WORK ORDER: Set down each line from the start of the material exactly, please, up to and including the one that contains "## Material".

──────────

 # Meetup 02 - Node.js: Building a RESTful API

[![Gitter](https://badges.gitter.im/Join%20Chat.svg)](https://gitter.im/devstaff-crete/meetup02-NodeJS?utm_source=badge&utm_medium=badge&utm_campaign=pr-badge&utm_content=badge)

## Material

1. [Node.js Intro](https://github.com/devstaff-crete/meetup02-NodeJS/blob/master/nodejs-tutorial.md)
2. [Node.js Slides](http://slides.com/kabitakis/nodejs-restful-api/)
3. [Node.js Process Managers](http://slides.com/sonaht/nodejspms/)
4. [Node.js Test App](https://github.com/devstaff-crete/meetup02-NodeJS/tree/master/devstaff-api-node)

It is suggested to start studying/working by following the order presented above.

──────────

TASK ANSWER:
 # Meetup 02 - Node.js: Building a RESTful API

[![Gitter](https://badges.gitter.im/Join%20Chat.svg)](https://gitter.im/devstaff-crete/meetup02-NodeJS?utm_source=badge&utm_medium=badge&utm_campaign=pr-badge&utm_content=badge)

## Material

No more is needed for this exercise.